Seit vielen Jahren erhält Aquarium Glaser aus Vietnam einen sehr hübschen Wild-Kampffisch, dessen Bestimmung sich als außerordentlich schwierig erwies; kein Wunder, wie wir heute wissen, denn die Art war schlicht neu für die Wissenschaft. Sie gehört in den so genannten Betta splendens Komplex innerhalb der Gattung Betta.

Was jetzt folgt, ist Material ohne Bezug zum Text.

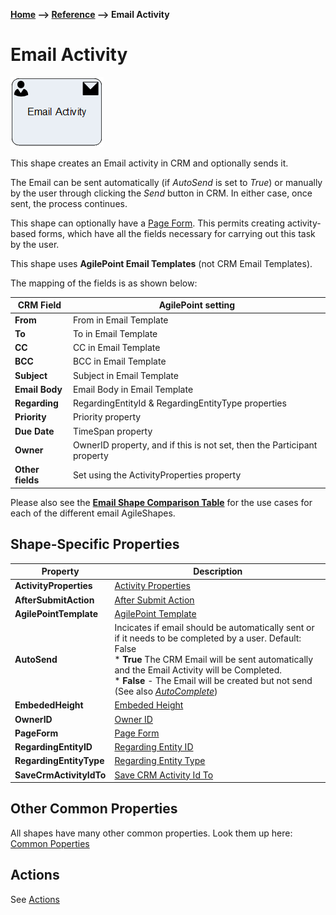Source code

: __[Home](/) --> [Reference](/ref) --> Email Activity__

# Email Activity

![Email Activity](media/EmailActivity.png)

This shape creates an Email activity in CRM and optionally sends it.

The Email can be sent automatically (if *AutoSend* is set to *True*) or
manually by the user through clicking the *Send* button in CRM. In either case,
once sent, the process continues.

This shape can optionally have a [Page Form](PageForm.md). This permits
creating activity-based forms, which have all the fields necessary for carrying
out this task by the user.

This shape uses **AgilePoint Email Templates** (not CRM Email Templates).

The mapping of the fields is as shown below:

| CRM Field    | AgilePoint setting                                                      |
|--------------|-------------------------------------------------------------------------|
| **From**         | From in Email Template                                                  |
| **To**           | To in Email Template                                                    |
| **CC**           | CC in Email Template                                                    |
| **BCC**          | BCC in Email Template                                                   |
| **Subject**      | Subject in Email Template                                               |
| **Email Body**   | Email Body in Email Template                                            |
| **Regarding**    | RegardingEntityId & RegardingEntityType properties                      |
| **Priority**     | Priority property                                                       |
| **Due Date**     | TimeSpan property                                                       |
| **Owner**        | OwnerID property, and if this is not set, then the Participant property |
| **Other fields** | Set using the ActivityProperties property                               |

Please also see the **[Email Shape Comparison Table](common/EmailShapeComparisonTable.md)** for the use cases for each
of the different email AgileShapes.


## Shape-Specific Properties

| Property | Description |
| -------- | ----------- |
| **ActivityProperties**  | [Activity Properties](common/ActivityProperties.md)|
| **AfterSubmitAction**   | [After Submit Action](common/AfterSubmitAction.md) |
| **AgilePointTemplate**  | [AgilePoint Template](common/AgilePointTemplate.md) |
| **AutoSend**            | Incicates if email should be automatically sent or if it needs to be completed by a user. Default: False <br />* **True** The CRM Email will be sent automatically and the Email Activity will be Completed.<br>* **False** - The Email will be created but not send (See also *[AutoComplete](common/AutoComplete.md)*)|
| **EmbededHeight**       | [Embeded Height](common/EmbededHeight.md)|
| **OwnerID**             | [Owner ID](common/OwnerId.md) |
| **PageForm**            | [Page Form](common/PageForm.md) |
| **RegardingEntityID**   | [Regarding Entity ID](common/RegardingEntityID.md) |
| **RegardingEntityType** | [Regarding Entity Type](common/RegardingEntityType.md)| 
| **SaveCrmActivityIdTo** | [Save CRM Activity Id To](common/SaveCrmActivityIdTo.md) |

## Other Common Properties
All shapes have many other common properties. Look them up here: [Common Poperties](common/README.md)

## Actions
See [Actions](common/Actions.md)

Betta splendens gehört zu den rätselhaftesten Fischarten, denn die Erstbeschreibung erfolgte bereits 1910 anhand von Zuchtformen. Das ist so, als hätte man die Spezies Wolf anhand von Yorkshire-Terriern beschrieben und würde nun versuchen, aufgrund dieser Erstbeschreibung den ursprünglichen Wolf zu rekonstruieren. Es weiß also niemand, was Betta splendens eigentlich ist und besonders die Abgrenzung gegen Betta imbellis ist äußerst problematisch, zumal es unzählige Standortvarianten gibt. Pragmatisch geht man so vor, dass man Wildkampffische bei denen die Männchen einen roten Doppelstreifen auf dem Kiemendeckel entwickeln, als Betta splendens bezeichnet und solche mit blauen Streifen auf den Kiemendeckeln als B. imbellis. Wer sich detaillierter für diese Verwandtschaftsgruppe interessiert, sei auf diesen Blog verwiesen: https://www.aqualog.de/blog/der-betta-splendens-formenkreis-allgemein-und-betta-mahachaiensis-im-besonderen/
Unsere Vietnam-Fische wurden daher zunächst als Betta imbellis bezeichnet. Als später (2005) die Erstbeschreibung von B. stiktos erfolgte, stellten wir fest, dass die arttypischen „stiktos-Punkte“ auch bei unserem Fisch vorhanden sind. Man kann Betta-Arten anhand von konserviertem Material fast nicht auseinanderhalten und Betta stiktos war zunächst nur konserviert bekannt. Kurz und gut, wie tauften unseren Fisch zu Betta cf. stiktos um. Dann reisten Aquarianer an den Typusfundort von Betta stiktos und fingen den Fisch. Nun wussten wir also, wie er aussieht: Betta stiktos gleicht weitgehend B. smaragdina und hat mit unserem Vietnamesen nichts zu tun.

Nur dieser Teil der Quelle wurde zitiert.